Enerji Piyasası Denetleme Kurulu tarafından Doğu Akdeniz bölgesinde oldukça dar bir alanda 16 Adet termik santral kurulması planlanmakta, ilgili firmaların da müracaatları bulunmaktadır.Bu santrallerden 7 tanesi İskenderun körfezinde bunların da 5 tanesi Erzin ilçesi sınırları içersindedir.Aynı ilçe sınırları içine sadece birkaç kilometre arayla santral kurulmasının planlanmasının değil ülkemizde, dünyada dahi benzeri bulunmamaktadır.

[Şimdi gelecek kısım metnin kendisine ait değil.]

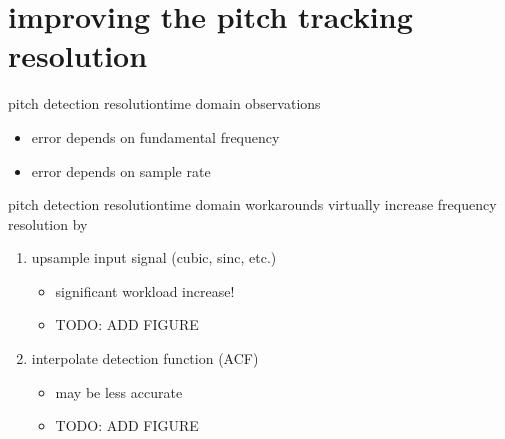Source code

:     \section[time domain]{improving the pitch tracking resolution}
        \begin{frame}{pitch detection resolution}{time domain observations}
            
            \begin{itemize}
                \item   error depends on fundamental frequency
                \item   error depends on sample rate
            \end{itemize}
        \end{frame}
        \begin{frame}{pitch detection resolution}{time domain workarounds}
            virtually increase frequency resolution by
            \bigskip
            \begin{enumerate}
                \item   upsample input signal (cubic, sinc, etc.)
                    \begin{itemize}
                        \item   significant workload increase!
                        \item   TODO: ADD FIGURE
                    \end{itemize}
                \bigskip
                \item<2->   interpolate detection function (ACF)
                    \begin{itemize}
                        \item   may be less accurate
                        \item   TODO: ADD FIGURE
                    \end{itemize}
            \end{enumerate}
        \end{frame}
	
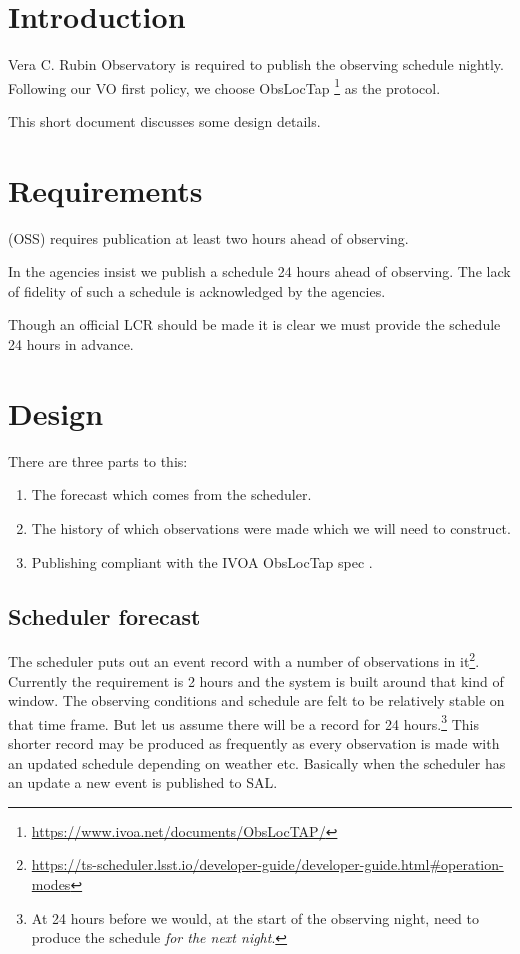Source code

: \def\DB{ObsLocTAP database }

\section{Introduction}
Vera C. Rubin Observatory is required to publish the observing schedule nightly. Following our VO first policy, we  choose ObsLocTap \citep{2021ivoa.spec.0724S} \footnote{\url{https://www.ivoa.net/documents/ObsLocTAP/}} as the protocol.

This short document discusses some design details.

\section{Requirements}

 (OSS) requires publication at least two hours ahead of observing.

In  the agencies insist we publish a schedule 24 hours ahead of observing.
The lack of fidelity of such a schedule is acknowledged by the agencies.

Though an official LCR should be made it is clear we must provide the schedule 24 hours in advance.

\section{Design}


There are three parts to this:


\begin{enumerate}
\item The forecast  which comes from the scheduler.
\item The history of which observations were made which we will need to construct.
\item Publishing compliant with the IVOA ObsLocTap  spec \citep{2021ivoa.spec.0724S}.
\end{enumerate}

\subsection{Scheduler forecast} \label{sec:forecast}
The scheduler puts out an event record with a number of observations in it\footnote{\url{https://ts-scheduler.lsst.io/developer-guide/developer-guide.html\#operation-modes}}.
Currently the requirement is 2 hours and the system is built around that kind of window.
The observing conditions and schedule are felt to be relatively stable on that time frame.
But let us assume there will be  a record for 24 hours.\footnote{
At 24 hours before we would, at the start of the observing night, need to produce the schedule  \emph{for the next night}.
}
This shorter record may be produced as frequently as every observation is made with an updated schedule depending on weather etc.
Basically when the scheduler has an update a new event is published to SAL.

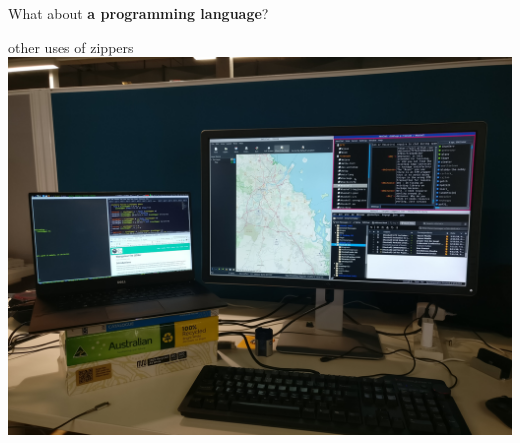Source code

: \begin{frame}
\begin{center}
What about \textbf{a programming language}?
\end{center}
\end{frame}


\begin{frame}
\begin{block}{other uses of zippers}
\includegraphics[width=1.00\textheight]{image/xmonad.jpg}
\end{block}
\end{frame}
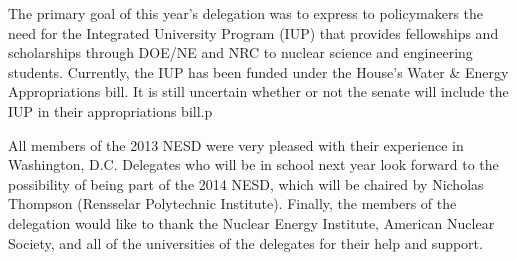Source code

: \documentclass[12pt]{article}
\begin{document}
The primary goal of this year’s delegation was to express to policymakers the
need for the Integrated University Program (IUP) that provides fellowships and
scholarships through DOE/NE and NRC to nuclear science and engineering
students. Currently, the IUP has been funded under the House's Water \& Energy
Appropriations bill. It is still uncertain whether or not the senate will
include the IUP in their appropriations bill.p

All members of the 2013 NESD were very pleased with their experience in
Washington, D.C. Delegates who will be in school next year look forward to the
possibility of being part of the 2014 NESD, which will be chaired by Nicholas
Thompson (Rensselar Polytechnic Institute). Finally, the members of the
delegation would like to thank the Nuclear Energy Institute, American Nuclear
Society, and all of the universities of the delegates for their help and
support.
\end{document}

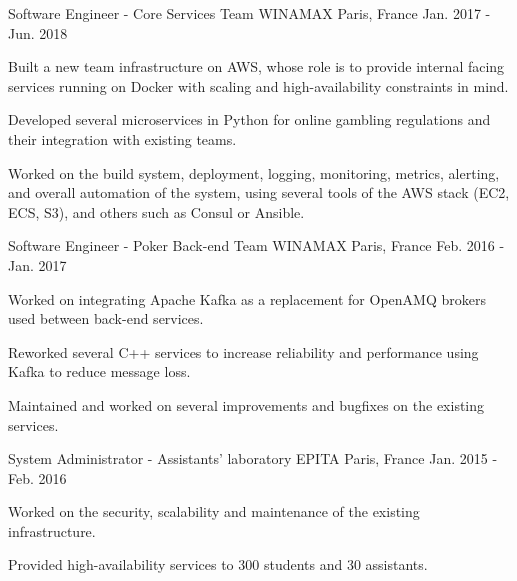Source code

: 

\begin{cventries}

  \cventry
    {Software Engineer - Core Services Team} %
    {WINAMAX} %
    {Paris, France} %
    {Jan. 2017 - Jun. 2018} %
    {
      \begin{cvitems} %
        \item {Built a new team infrastructure on AWS, whose role is to provide internal facing services running on Docker with scaling and high-availability constraints in mind.}
        \item {Developed several microservices in Python for online gambling regulations and their integration with existing teams.}
        \item {Worked on the build system, deployment, logging, monitoring, metrics, alerting, and overall automation of the system, using several tools of the AWS stack (EC2, ECS, S3), and others such as Consul or Ansible.}
      \end{cvitems}
    }
    
  \cventry
    {Software Engineer - Poker Back-end Team} %
    {WINAMAX} %
    {Paris, France} %
    {Feb. 2016 - Jan. 2017} %
    {
      \begin{cvitems} %
        \item {Worked on integrating Apache Kafka as a replacement for OpenAMQ brokers used between back-end services.}
        \item {Reworked several C++ services to increase reliability and performance using Kafka to reduce message loss.}
        \item {Maintained and worked on several improvements and bugfixes on the existing services.}
      \end{cvitems}
    }

  \cventry
    {System Administrator - Assistants' laboratory} %
    {EPITA} %
    {Paris, France} %
    {Jan. 2015 - Feb. 2016} %
    {
      \begin{cvitems} %
        \item {Worked on the security, scalability and maintenance of the existing infrastructure.}
       	\item {Provided high-availability services to 300 students and 30 assistants.}
      \end{cvitems}
    }



\end{cventries}

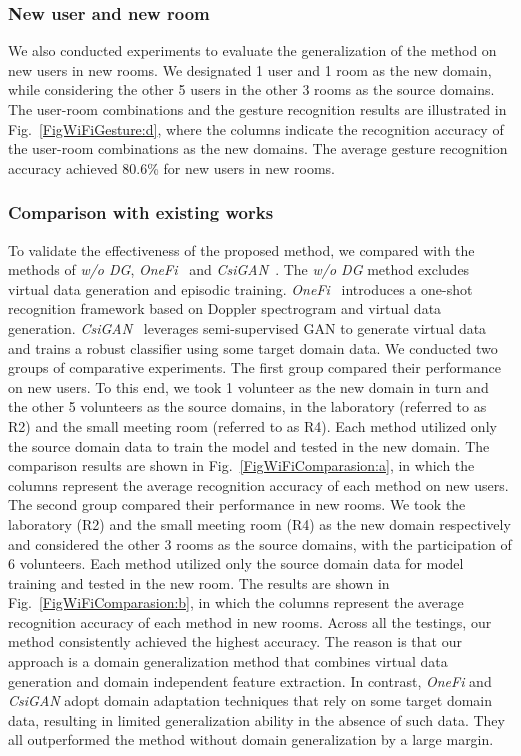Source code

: \documentclass[journal]{IEEEtran}
\begin{document}
\subsubsection{New user and new room}
We also conducted experiments to evaluate the generalization of the method on new users in new rooms. We designated 1 user and 1 room as the new domain, while considering the other 5 users in the other 3 rooms as the source domains. The user-room combinations and the gesture recognition results are illustrated in Fig.~\ref{FigWiFiGesture:d}, where the columns indicate the recognition accuracy of the user-room combinations as the new domains. The average gesture recognition accuracy achieved 80.6\% for new users in new rooms. 

\subsubsection{Comparison with existing works}
To validate the effectiveness of the proposed method, we compared with the methods of \textit{w/o DG}, \textit{OneFi}~\cite{XiaoR:2021} and \textit{CsiGAN}~\cite{XiaoCJ:2019}. The \textit{w/o DG} method excludes virtual data generation and episodic training. \textit{OneFi}~\cite{XiaoR:2021} introduces a one-shot recognition framework based on Doppler spectrogram and virtual data generation. \textit{CsiGAN}~\cite{XiaoCJ:2019} leverages semi-supervised GAN to generate virtual data and trains a robust classifier using some target domain data. We conducted two groups of comparative experiments. The first group compared their performance on new users. To this end, we took 1 volunteer as the new domain in turn and the other 5 volunteers as the source domains, in the laboratory (referred to as R2) and the small meeting room (referred to as R4). Each method utilized only the source domain data to train the model and tested in the new domain. The comparison results are shown in Fig.~\ref{FigWiFiComparasion:a}, in which the columns represent the average recognition accuracy of each method on new users. The second group compared their performance in new rooms. We took the laboratory (R2) and the small meeting room (R4) as the new domain respectively and considered the other 3 rooms as the source domains, with the participation of 6 volunteers. Each method utilized only the source domain data for model training and tested in the new room. The results are shown in Fig.~\ref{FigWiFiComparasion:b}, in which the columns represent the average recognition accuracy of each method in new rooms. Across all the testings, our method consistently achieved the highest accuracy. The reason is that our approach is a domain generalization method that combines virtual data generation and domain independent feature extraction. In contrast, \textit{OneFi} and \textit{CsiGAN} adopt domain adaptation techniques that rely on some target domain data, resulting in limited generalization ability in the absence of such data. They all outperformed the method without domain generalization by a large margin.  
\end{document}

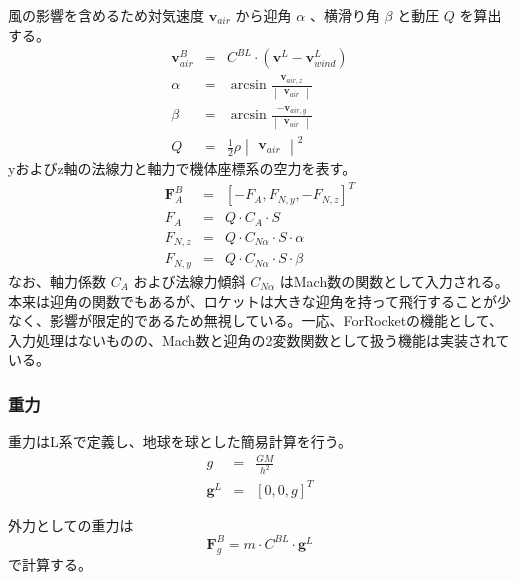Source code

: ﻿\documentclass[a4paper]{jsarticle}
\begin{document}
風の影響を含めるため対気速度 $\bm{v}_{air}$ から迎角 $\alpha$ 、横滑り角 $\beta$ と動圧 $Q$ を算出する。
\begin{eqnarray}
\bm{v}_{air}^B &=& C^{BL} \cdot (\bm{v}^L - \bm{v}_{wind}^L) \\
\alpha &=& \arcsin{\frac{\bm{v}_{air,z}}{\begin{vmatrix}\bm{v}_{air}\end{vmatrix}}} \\
\beta &=& \arcsin{\frac{-\bm{v}_{air,y}}{\begin{vmatrix}\bm{v}_{air}\end{vmatrix}}} \\
Q &=& \frac{1}{2} \rho \begin{vmatrix}\bm{v}_{air}\end{vmatrix}^2
\end{eqnarray}
yおよびz軸の法線力と軸力で機体座標系の空力を表す。
\begin{eqnarray}
\bm{F}_A^B &=& [-F_A, F_{N,y}, -F_{N,z}]^T  \\
F_A &=& Q \cdot C_{A} \cdot S \\
F_{N,z} &=& Q \cdot C_{N\alpha} \cdot S \cdot \alpha \\
F_{N,y} &=& Q \cdot C_{N\alpha} \cdot S \cdot \beta
\end{eqnarray}
なお、軸力係数 $C_A$ および法線力傾斜 $C_{N\alpha}$ はMach数の関数として入力される。
本来は迎角の関数でもあるが、ロケットは大きな迎角を持って飛行することが少なく、影響が限定的であるため無視している。一応、ForRocketの機能として、入力処理はないものの、Mach数と迎角の2変数関数として扱う機能は実装されている。


\subsubsection{重力}
重力はL系で定義し、地球を球とした簡易計算を行う。
\begin{eqnarray}
g &=& \frac{GM}{h^2} \\
\bm{g}^L &=& [0, 0, g]^T
\end{eqnarray}

外力としての重力は
\begin{equation}
\bm{F}_g^B = m \cdot C^{BL} \cdot \bm{g}^L
\end{equation}
で計算する。
\end{document}
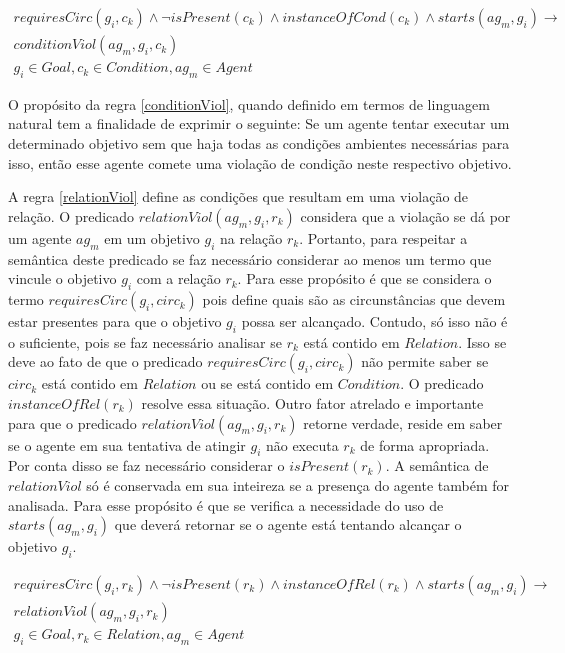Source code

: \begin{eqnarray}\label{conditionViol}\nonumber
	requiresCirc(g_i,c_k) \wedge \neg isPresent(c_k) \wedge instanceOfCond(c_k) \wedge starts(ag_m,g_i)  \to \\ \nonumber   
	conditionViol(ag_m,g_i,c_k) \nonumber \\  
    g_i \in Goal, c_k \in Condition, ag_m \in Agent
\end{eqnarray}

O propósito da regra \ref{conditionViol}, quando definido em termos de linguagem natural tem a finalidade de exprimir o seguinte: Se um agente tentar executar um determinado objetivo sem que haja todas as condições ambientes necessárias para isso, então esse agente comete uma violação de condição neste respectivo objetivo. 

A regra \ref{relationViol} define as condições que resultam em uma violação de relação. O predicado $relationViol(ag_m,g_i,r_k)$ considera que a violação se dá por um agente $ag_m$ em um objetivo $g_i$ na relação $r_k$. Portanto, para respeitar a semântica deste predicado se faz necessário considerar ao menos um termo que vincule o objetivo $g_i$ com a relação $r_k$. Para esse propósito é que se considera o termo $requiresCirc(g_i,circ_k)$ pois define quais são as circunstâncias que devem estar presentes para que o objetivo $g_i$ possa ser alcançado. Contudo, só isso não é o suficiente, pois se faz necessário analisar se $r_k$ está contido em $Relation$. Isso se deve ao fato de que o predicado $requiresCirc(g_i,circ_k)$ não permite saber se $circ_k$ está contido em $Relation$ ou se está contido em $Condition$. O predicado $instanceOfRel(r_k)$ resolve essa situação. Outro fator atrelado e importante para que o predicado $relationViol(ag_m,g_i,r_k)$ retorne verdade, reside em saber se o agente em sua tentativa de atingir $g_i$ não executa $r_k$ de forma apropriada. Por conta disso se faz necessário considerar o $isPresent(r_k)$. A semântica de $relationViol$ só é conservada em sua inteireza se a presença do agente também for analisada. Para esse propósito é que se verifica a necessidade do uso de $starts(ag_m,g_i)$ que deverá retornar se o agente está tentando alcançar o objetivo $g_i$.   

\begin{eqnarray}\label{relationViol}\nonumber
	requiresCirc(g_i,r_k)\wedge \neg isPresent(r_k) \wedge instanceOfRel(r_k) \wedge starts(ag_m,g_i) \to \nonumber \\
	relationViol(ag_m,g_i,r_k) \nonumber \\  
    g_i \in Goal, r_k \in Relation, ag_m \in Agent
\end{eqnarray}

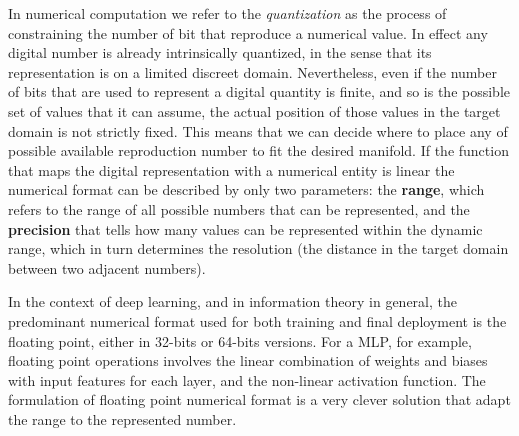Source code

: In numerical computation we refer to the \textit{quantization} as the process of constraining the number of bit that reproduce a numerical value. In effect any digital number is already intrinsically quantized, in the sense that its representation is on a limited discreet domain. Nevertheless, even if the number of bits that are used to represent a digital quantity is finite, and so is the possible set of values that it can assume, the actual position of those values in the target domain is not strictly fixed. This means that we can decide where to place any of possible available reproduction number to fit the desired manifold.
If the function that maps the digital representation with a numerical entity is linear the numerical format can be described by only two parameters: the \textbf{range}, which refers to the range of all possible numbers that can be represented, and the \textbf{precision} that tells how many values can be represented within the dynamic range, which in turn determines the resolution (the distance in the target domain between two adjacent numbers).

In the context of deep learning, and in information theory in general, the predominant numerical format used for both training and final deployment is the floating point, either in 32-bits or 64-bits versions. For a \acs{MLP}, for example, floating point operations involves the linear combination of weights and biases with input features for each layer, and the non-linear activation function. The formulation of floating point numerical format is a very clever solution that adapt the range to the represented number.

Erzin Aşağı Burnaz Mevkiinde Egemer Elektirik Üretim A.Ş. tarafından yapılması planlanan “Erzin Doğalgaz Kombine Çevrim Santralı” projesine ait Çevresel Etki Değerlendirmesi Raporu (ÇED) Bakanlığa sunulmuş, söz konusu rapor bakanlıkça da onaylanmıştır. Yurdumuzda Çevresel Etki Değerlendirilmesi raporlarında santralin kuruluşuyla ilgili tüm değer ve hesaplamalar civarında başka termik santral, Petro kimya tesisi yokmuş gibi veya sadece birkaç km aralıkla termik santral kurulması planlanmıyormuş gibi yapılmaktadır. Bunların çevreye vereceği toplam etkisi ÇED raporunda değinilmemektedir. Bilindiği üzere kurulması düşünülen santrallerle aynı sahil şeridinde ve sadece birkaç Km batısında 1200 MW gücünde su gözü termik santrali faaliyetini devam ettirmektedir. Gerek ÇED raporlarında gerekse yapılan planlamalarda bu hususa hiç değinilmemekte , yapılan değerlendirmelerde şu andaki faal Sugözü termik santrali yok sayılmaktadır., İskenderun körfezi sınırları içinde 7 adet termik santral, Doğu Akdeniz Bölgesi baz alındığında 16 adet termik santral projesi bulunmaktadır.Bu santrallerin kümülatif etkisi sorgulanmamakta , her biri ayrı toprak , hava ve sahayı kullanıyormuş birbirine etkisi yokmuş gibi değerlendirilmektedir.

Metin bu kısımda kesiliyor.